A healthcare librarian assisted with strategy development. Several iterations were trialled using two reference studies. The full search was run on 22 October 2013, in Ovid MEDLINE(R) In-Process & Other Non-Indexed Citations, and Ovid MEDLINE(R) 1946 to Present, Ovid Embase 1974 to 2013 October 21, and Web of Knowledge Science Citation Index Expanded (see online supplementary appendix 1). An update search was run on 6 August 2014 prior to publication. Filters were not used and no language or date restrictions applied. Only published studies were included. Reference lists, citation searches, citing alerts in electronic journals, and the ‘related articles’ feature in PubMed were also used.

Study selection

Titles and abstracts were screened according to inclusion and exclusion by two reviewers independently of each other, and results pooled. Full texts were assessed for inclusion independently by two reviewers. Differences were resolved by discussion and, if necessary, referral to a third reviewer.

Data collection

Prespecified data extraction forms (see online supplementary appendix 2) were developed,15 trialled in one study and modified. Data items included participants, index, comparator, reference, flow and diagnostic performance. Data were independently extracted by two reviewers. Differences were resolved by discussion and, if necessary, referral to a third reviewer.

Quality assessment

QUADAS2 (the Revised Tool for Quality Assessment of Diagnostic Accuracy Studies)16 was tailored for this review (see online supplementary appendix 3). Rating guidelines were developed, piloted in one included study, and applied to remaining studies by both reviewers independently. Differences were resolved by discussion and, if necessary, referral to a third reviewer.

Analysis plan

Most studies were expected to analyse patients, although we anticipated beforehand that studies might report results for each lung. We did not anticipate reporting by lung region. We considered analysis of any units other than patients as biased, since one lung (or lung region) of a patient is not independent of the other.

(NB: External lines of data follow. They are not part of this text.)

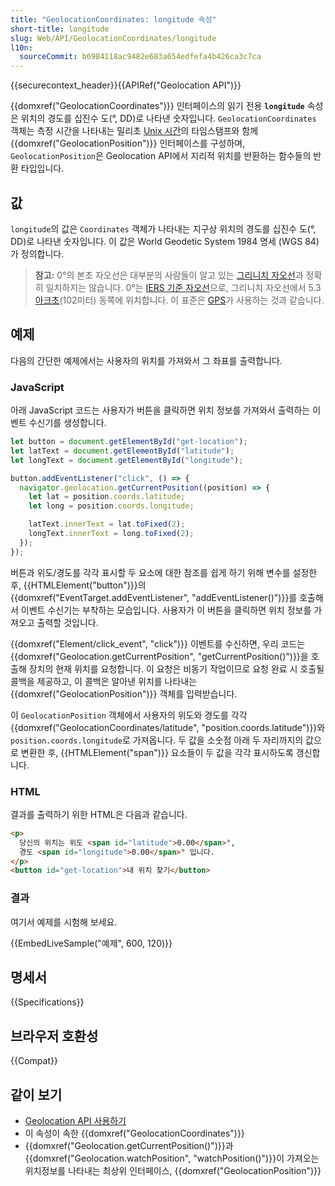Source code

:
 ```yaml
---
title: "GeolocationCoordinates: longitude 속성"
short-title: longitude
slug: Web/API/GeolocationCoordinates/longitude
l10n:
  sourceCommit: b6984118ac9482e683a654edfefa4b426ca3c7ca
---
```


{{securecontext_header}}{{APIRef("Geolocation API")}}

{{domxref("GeolocationCoordinates")}} 인터페이스의 읽기 전용 **`longitude`** 속성은 위치의 경도를 십진수 도(°, DD)로 나타낸 숫자입니다. `GeolocationCoordinates` 객체는 측정 시간을 나타내는 밀리초 [Unix 시간](/ko/docs/Glossary/Unix_time)의 타임스탬프와 함께 {{domxref("GeolocationPosition")}} 인터페이스를 구성하며, `GeolocationPosition`은 Geolocation API에서 지리적 위치를 반환하는 함수들의 반환 타입입니다.

## 값

`longitude`의 값은 `Coordinates` 객체가 나타내는 지구상 위치의 경도를 십진수 도(°, DD)로 나타낸 숫자입니다. 이 값은 World Geodetic System 1984 명세 (WGS 84)가 정의합니다.

> **참고:** 0°의 본초 자오선은 대부분의 사람들이 알고 있는 [그리니치 자오선](https://ko.wikipedia.org/wiki/그리니치_자오선)과 정확히 일치하지는 않습니다. 0°는 [IERS 기준 자오선](https://en.wikipedia.org/wiki/IERS_Reference_Meridian)으로, 그리니치 자오선에서 5.3 [아크초](https://en.wikipedia.org/wiki/Arcseconds)(102미터) 동쪽에 위치합니다. 이 표준은 [GPS](https://ko.wikipedia.org/wiki/GPS)가 사용하는 것과 같습니다.

## 예제

다음의 간단한 예제에서는 사용자의 위치를 가져와서 그 좌표를 출력합니다.

### JavaScript

아래 JavaScript 코드는 사용자가 버튼을 클릭하면 위치 정보를 가져와서 출력하는 이벤트 수신기를 생성합니다.

```js
let button = document.getElementById("get-location");
let latText = document.getElementById("latitude");
let longText = document.getElementById("longitude");

button.addEventListener("click", () => {
  navigator.geolocation.getCurrentPosition((position) => {
    let lat = position.coords.latitude;
    let long = position.coords.longitude;

    latText.innerText = lat.toFixed(2);
    longText.innerText = long.toFixed(2);
  });
});
```

버튼과 위도/경도를 각각 표시할 두 요소에 대한 참조를 쉽게 하기 위해 변수를 설정한 후, {{HTMLElement("button")}}의 {{domxref("EventTarget.addEventListener", "addEventListener()")}}를 호출해서 이벤트 수신기는 부착하는 모습입니다. 사용자가 이 버튼을 클릭하면 위치 정보를 가져오고 출력할 것입니다.

{{domxref("Element/click_event", "click")}} 이벤트를 수신하면, 우리 코드는 {{domxref("Geolocation.getCurrentPosition", "getCurrentPosition()")}}을 호출해 장치의 현재 위치를 요청합니다. 이 요청은 비동기 작업이므로 요청 완료 시 호출될 콜백을 제공하고, 이 콜백은 알아낸 위치를 나타내는 {{domxref("GeolocationPosition")}} 객체를 입력받습니다.

이 `GeolocationPosition` 객체에서 사용자의 위도와 경도를 각각 {{domxref("GeolocationCoordinates/latitude", "position.coords.latitude")}}와 `position.coords.longitude`로 가져옵니다. 두 값을 소숫점 아래 두 자리까지의 값으로 변환한 후, {{HTMLElement("span")}} 요소들이 두 값을 각각 표시하도록 갱신합니다.

### HTML

결과를 출력하기 위한 HTML은 다음과 같습니다.

```html
<p>
  당신의 위치는 위도 <span id="latitude">0.00</span>°,
  경도 <span id="longitude">0.00</span>° 입니다.
</p>
<button id="get-location">내 위치 찾기</button>
```

### 결과

여기서 예제를 시험해 보세요.

{{EmbedLiveSample("예제", 600, 120)}}

## 명세서

{{Specifications}}

## 브라우저 호환성

{{Compat}}

## 같이 보기

- [Geolocation API 사용하기](/ko/docs/Web/API/Geolocation_API/Using_the_Geolocation_API)
- 이 속성이 속한 {{domxref("GeolocationCoordinates")}}
- {{domxref("Geolocation.getCurrentPosition()")}}과 {{domxref("Geolocation.watchPosition", "watchPosition()")}}이 가져오는 위치정보를 나타내는 최상위 인터페이스, {{domxref("GeolocationPosition")}}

Paired forest plots were used to display 95% CIs of sensitivity and specificity. Sensitivity and specificity from each study were plotted in receiver operator characteristics (ROC) space. Meta-analysis was planned if studies were sufficiently homogeneous and numerous (≥4). Although this numerical requirement was met, meta-analysis was prevented by heterogeneous units of analysis between studies. Details of the planned meta-analysis are available at the registered protocol. Where ultrasound was compared with chest X-ray, sensitivity and specificity for both tests were plotted in ROC space using Revman 5.17 Tests of unpaired proportions for large samples were used to compare tests within the same study, as sufficient data were unavailable for paired comparison.

Results

Study selection

Figure 1 shows the PRISMA flowchart. Totals from both (original and update) searches are combined. Four studies met inclusion criteria.18–21 The 2×2 contingency tables could be extracted from all included studies.

Figure 1

PRISMA flow diagram of study identification and selection.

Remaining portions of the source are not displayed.